With its fascinating culture and attractive climate, Thailand is an appealing destination for expats seeking employment. However, finding a work permit involves a high level of bureaucratic complexity. Also, there are some jobs that overseas nationals are not allowed to do – much of this, though not all, relates to traditional Thai crafts. The Thai government, like that of many other nations, is seeking to attract highly skilled, highly qualified employees. Read on to learn more about your employment options.

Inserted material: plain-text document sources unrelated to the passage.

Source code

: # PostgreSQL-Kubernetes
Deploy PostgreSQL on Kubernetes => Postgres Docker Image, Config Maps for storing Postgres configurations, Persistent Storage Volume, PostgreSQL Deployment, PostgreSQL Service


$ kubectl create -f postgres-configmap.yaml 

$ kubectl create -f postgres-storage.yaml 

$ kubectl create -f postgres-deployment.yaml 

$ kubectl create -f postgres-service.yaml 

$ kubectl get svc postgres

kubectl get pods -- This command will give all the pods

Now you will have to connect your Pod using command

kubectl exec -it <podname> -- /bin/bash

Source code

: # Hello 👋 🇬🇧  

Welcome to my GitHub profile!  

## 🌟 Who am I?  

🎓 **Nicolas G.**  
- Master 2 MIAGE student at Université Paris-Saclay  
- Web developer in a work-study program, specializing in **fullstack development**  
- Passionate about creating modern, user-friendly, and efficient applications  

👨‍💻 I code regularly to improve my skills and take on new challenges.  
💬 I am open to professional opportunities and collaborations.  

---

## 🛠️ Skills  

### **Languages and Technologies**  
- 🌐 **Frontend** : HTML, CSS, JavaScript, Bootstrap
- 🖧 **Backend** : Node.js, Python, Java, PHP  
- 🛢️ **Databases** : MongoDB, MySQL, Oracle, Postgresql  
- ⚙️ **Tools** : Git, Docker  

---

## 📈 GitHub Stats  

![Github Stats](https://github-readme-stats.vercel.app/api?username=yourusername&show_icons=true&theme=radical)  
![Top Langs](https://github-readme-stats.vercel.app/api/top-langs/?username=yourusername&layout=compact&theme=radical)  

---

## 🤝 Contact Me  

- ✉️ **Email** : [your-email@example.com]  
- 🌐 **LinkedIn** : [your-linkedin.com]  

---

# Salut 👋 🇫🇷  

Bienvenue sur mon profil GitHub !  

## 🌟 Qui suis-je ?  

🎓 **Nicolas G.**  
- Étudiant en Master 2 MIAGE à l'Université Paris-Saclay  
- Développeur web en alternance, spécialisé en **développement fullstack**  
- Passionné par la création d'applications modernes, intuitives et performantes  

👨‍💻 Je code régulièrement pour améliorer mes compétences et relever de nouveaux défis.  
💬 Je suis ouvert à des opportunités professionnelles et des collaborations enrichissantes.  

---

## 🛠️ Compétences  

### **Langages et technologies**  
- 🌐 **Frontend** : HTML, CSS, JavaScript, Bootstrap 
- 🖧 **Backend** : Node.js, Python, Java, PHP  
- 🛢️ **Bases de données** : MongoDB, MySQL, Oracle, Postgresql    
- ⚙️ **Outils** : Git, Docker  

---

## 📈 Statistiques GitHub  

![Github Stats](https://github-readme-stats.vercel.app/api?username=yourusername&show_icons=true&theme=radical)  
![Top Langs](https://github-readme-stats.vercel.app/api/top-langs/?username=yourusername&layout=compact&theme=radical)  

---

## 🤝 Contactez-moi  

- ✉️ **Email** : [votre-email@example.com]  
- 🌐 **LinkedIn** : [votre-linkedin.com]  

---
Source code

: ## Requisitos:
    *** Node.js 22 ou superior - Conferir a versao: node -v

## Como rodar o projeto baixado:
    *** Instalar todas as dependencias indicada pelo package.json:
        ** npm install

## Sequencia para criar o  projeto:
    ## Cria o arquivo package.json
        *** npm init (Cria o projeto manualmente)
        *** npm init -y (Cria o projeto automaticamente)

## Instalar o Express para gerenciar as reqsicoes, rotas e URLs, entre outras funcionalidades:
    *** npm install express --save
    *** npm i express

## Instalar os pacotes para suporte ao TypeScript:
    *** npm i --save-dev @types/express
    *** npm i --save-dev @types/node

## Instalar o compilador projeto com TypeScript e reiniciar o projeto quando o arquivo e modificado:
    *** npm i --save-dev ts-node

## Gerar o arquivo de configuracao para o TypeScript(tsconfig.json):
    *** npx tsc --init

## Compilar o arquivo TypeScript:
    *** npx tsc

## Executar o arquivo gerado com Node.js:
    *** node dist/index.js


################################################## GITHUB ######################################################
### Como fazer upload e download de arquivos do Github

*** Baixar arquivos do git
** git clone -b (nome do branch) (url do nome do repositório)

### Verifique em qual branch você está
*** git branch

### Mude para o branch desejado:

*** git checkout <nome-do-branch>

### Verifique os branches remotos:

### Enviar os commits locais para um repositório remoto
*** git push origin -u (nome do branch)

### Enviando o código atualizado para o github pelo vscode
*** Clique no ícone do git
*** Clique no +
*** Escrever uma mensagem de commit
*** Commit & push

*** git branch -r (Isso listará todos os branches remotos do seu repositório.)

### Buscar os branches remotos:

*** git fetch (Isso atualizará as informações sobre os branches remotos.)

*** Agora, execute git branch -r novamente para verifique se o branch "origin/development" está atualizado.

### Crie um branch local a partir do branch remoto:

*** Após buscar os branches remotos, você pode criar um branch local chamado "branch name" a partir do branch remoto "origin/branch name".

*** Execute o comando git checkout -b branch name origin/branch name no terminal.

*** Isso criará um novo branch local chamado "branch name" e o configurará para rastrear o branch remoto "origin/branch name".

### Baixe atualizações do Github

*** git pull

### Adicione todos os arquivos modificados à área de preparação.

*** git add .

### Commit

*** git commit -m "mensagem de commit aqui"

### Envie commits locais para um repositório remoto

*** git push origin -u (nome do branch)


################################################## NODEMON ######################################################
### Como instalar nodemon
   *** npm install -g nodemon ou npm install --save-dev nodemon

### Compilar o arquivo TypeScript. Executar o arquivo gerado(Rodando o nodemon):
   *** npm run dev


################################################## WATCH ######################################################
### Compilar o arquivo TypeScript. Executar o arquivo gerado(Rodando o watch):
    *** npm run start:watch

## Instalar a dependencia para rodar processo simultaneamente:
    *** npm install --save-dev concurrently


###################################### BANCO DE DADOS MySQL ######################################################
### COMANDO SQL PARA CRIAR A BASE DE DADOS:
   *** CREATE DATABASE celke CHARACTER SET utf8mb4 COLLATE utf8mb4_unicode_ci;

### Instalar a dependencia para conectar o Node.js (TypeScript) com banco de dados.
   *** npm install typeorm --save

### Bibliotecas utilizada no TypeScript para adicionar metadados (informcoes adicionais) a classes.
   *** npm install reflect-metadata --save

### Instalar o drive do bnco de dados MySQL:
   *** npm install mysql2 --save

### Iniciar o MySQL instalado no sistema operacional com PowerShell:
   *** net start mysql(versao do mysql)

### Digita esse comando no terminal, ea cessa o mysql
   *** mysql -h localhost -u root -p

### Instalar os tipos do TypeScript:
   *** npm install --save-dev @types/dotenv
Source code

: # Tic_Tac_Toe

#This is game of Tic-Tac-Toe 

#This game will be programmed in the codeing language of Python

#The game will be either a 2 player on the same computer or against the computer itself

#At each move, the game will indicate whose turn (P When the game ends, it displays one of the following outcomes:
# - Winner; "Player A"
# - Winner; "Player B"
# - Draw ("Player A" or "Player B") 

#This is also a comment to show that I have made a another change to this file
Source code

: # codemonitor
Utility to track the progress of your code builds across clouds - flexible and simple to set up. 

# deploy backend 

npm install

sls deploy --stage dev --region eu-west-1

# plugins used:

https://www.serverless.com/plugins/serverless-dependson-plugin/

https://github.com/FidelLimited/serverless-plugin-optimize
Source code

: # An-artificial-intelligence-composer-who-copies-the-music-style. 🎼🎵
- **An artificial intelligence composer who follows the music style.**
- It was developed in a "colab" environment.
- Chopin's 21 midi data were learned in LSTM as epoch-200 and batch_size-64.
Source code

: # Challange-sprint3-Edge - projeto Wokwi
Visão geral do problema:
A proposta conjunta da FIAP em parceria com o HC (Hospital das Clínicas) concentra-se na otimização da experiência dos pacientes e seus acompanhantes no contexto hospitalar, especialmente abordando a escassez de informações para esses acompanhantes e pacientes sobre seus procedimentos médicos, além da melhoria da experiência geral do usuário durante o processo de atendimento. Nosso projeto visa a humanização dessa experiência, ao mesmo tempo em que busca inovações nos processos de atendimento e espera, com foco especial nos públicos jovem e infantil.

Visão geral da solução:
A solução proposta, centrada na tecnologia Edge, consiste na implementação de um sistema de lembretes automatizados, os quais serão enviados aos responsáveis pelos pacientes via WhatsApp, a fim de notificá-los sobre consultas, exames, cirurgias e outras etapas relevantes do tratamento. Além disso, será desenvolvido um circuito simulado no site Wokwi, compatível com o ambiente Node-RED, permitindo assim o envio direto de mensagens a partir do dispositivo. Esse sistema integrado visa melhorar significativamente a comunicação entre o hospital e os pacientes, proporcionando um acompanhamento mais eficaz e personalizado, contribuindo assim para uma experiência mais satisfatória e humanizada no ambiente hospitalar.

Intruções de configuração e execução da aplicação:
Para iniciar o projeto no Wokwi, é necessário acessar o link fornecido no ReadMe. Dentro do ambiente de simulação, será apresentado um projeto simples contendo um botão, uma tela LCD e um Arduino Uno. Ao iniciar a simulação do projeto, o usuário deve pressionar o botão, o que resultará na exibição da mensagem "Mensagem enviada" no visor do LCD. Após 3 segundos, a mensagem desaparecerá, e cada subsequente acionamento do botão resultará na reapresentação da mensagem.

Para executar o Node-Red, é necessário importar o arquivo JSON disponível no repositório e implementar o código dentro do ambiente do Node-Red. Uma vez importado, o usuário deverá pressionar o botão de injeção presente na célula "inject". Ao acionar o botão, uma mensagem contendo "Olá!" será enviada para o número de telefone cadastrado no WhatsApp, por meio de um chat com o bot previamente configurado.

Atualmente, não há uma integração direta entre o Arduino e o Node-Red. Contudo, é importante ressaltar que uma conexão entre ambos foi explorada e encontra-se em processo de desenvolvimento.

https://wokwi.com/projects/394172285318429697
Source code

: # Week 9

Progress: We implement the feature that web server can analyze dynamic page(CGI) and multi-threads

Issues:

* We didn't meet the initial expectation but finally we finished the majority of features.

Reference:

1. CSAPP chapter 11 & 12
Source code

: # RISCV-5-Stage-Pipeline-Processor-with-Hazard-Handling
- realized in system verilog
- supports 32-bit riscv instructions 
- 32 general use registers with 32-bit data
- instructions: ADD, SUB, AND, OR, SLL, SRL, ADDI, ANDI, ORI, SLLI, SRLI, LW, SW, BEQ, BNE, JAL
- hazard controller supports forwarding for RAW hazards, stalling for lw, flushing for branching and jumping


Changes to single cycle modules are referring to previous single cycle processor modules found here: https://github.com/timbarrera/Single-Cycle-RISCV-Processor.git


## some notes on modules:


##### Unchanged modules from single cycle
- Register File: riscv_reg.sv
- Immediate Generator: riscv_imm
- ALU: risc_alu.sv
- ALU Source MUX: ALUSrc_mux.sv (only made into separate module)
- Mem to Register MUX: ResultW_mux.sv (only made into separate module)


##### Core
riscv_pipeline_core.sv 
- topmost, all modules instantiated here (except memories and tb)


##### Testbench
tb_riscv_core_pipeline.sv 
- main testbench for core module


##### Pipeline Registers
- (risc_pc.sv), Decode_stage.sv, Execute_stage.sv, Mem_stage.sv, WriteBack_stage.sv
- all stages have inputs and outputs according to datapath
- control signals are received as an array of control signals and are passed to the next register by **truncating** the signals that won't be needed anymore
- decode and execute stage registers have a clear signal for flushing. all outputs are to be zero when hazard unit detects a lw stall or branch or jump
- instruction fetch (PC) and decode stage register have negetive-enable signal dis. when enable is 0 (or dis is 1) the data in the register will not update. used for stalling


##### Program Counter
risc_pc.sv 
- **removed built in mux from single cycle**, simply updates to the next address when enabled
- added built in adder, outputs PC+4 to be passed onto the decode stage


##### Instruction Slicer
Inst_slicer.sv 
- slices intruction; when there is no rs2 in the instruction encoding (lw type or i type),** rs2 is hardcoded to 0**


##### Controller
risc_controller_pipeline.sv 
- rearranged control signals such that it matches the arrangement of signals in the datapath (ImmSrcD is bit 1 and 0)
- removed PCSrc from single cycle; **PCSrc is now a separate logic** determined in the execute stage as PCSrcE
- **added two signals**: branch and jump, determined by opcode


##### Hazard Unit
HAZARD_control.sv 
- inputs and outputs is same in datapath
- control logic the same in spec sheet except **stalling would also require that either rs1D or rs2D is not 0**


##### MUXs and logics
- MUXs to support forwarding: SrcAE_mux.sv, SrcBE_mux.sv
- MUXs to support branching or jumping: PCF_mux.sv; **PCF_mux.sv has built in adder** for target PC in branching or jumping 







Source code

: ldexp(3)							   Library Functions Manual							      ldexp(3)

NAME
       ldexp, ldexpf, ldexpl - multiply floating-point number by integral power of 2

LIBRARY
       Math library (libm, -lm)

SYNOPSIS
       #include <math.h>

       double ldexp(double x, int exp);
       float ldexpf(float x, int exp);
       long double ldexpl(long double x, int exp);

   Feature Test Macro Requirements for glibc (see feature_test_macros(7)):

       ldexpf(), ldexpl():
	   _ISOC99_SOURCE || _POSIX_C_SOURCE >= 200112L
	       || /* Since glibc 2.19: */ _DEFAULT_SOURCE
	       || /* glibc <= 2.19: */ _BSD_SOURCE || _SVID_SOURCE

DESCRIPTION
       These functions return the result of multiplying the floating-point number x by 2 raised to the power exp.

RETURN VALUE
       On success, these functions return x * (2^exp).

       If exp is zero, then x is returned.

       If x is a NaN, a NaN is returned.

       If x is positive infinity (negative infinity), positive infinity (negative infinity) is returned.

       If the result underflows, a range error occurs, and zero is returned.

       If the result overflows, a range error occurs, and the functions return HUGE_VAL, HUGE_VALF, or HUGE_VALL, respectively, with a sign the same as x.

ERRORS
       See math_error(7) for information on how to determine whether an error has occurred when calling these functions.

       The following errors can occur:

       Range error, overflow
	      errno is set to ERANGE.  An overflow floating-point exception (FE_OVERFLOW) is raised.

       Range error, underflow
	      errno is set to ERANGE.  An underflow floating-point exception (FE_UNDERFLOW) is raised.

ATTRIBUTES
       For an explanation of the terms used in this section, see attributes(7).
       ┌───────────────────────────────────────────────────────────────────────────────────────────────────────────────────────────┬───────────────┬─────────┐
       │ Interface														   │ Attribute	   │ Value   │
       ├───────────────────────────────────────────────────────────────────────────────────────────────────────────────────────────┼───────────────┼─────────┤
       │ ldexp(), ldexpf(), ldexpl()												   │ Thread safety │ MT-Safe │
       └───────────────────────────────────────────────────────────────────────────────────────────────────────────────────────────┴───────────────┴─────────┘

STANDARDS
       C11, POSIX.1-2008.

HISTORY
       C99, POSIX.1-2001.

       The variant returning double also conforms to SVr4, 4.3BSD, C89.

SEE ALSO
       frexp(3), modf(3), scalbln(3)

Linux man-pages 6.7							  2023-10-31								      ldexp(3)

You will first need to apply for a non-immigrant visa. Then, provided you are successful, you can apply for a work permit. Your employer will need to undertake some of this process.
If your employer wants to apply for a work permit for you, they will need to be properly registered with the Thai authorities, and they will need 2 million baht (US$6600) in capital (unless you are married to a Thai national, in which case this figure is halved). If they are not registered, they will need 3 million baht (US$9900).
In order to prioritise Thai workers, Thailand operates on a quota system. Therefore, your employer will need to cap its overseas personnel at 10 work permits, and they must have at least four Thai employees to every foreign worker. You are also only permitted to have one job, e.g. you cannot work multiple part-time jobs.
There are a number of types of working visas, as follows:
• Non-immigrant Visa B: this is the most common general work permit
• Non-immigrant Visa IB: for business investment
• Non-immigrant Visa B-A: for business investment or partnership with a Thai company
• Non-immigrant Visa M: mainly for journalists
In order to apply, you/your employer must submit:
• a Company Registration Department Certificate
• a list of the company’s shareholders, certified by the Commercial Registration Department
• a Factory License (if applicable), certified by the Factory Department of the Ministry of Industry
• VAT certificate Phor Phor 20
• VAT filings Phor Phor 30
• Withholding Tax form Phor Ngor Dor 1
• Social Security payment filings
• an employment contract stating your position, job requirements, salary, and contract duration
These documents all need to bear the company’s seal, and in addition they must be signed by the managing board/director of the company.
You will also need to submit:
• a passport with signed copies of every page
• a copy of your non-immigrant visa departure card (TM.6)
• a copy of your qualifications
• any certificates or licenses
• your CV/resume
• 3 x 5 x 6 cm photos, taken in the last six months
• marriage certificate, if applicable
• medical certificate issued in the last 30 days
You will need to pay fees, including a 100 baht (US$3) application fee and between 750 baht (US$25) and 3000 baht (US$98) for the actual permit.
You will be able to extend your visa, but if your employment terminates, then your residency in Thailand will officially be at an end and you will be obliged to leave the country.
You can apply separately for a work visa if you are self-employed, by applying to the Work Permit Division at the Thai Labor Department.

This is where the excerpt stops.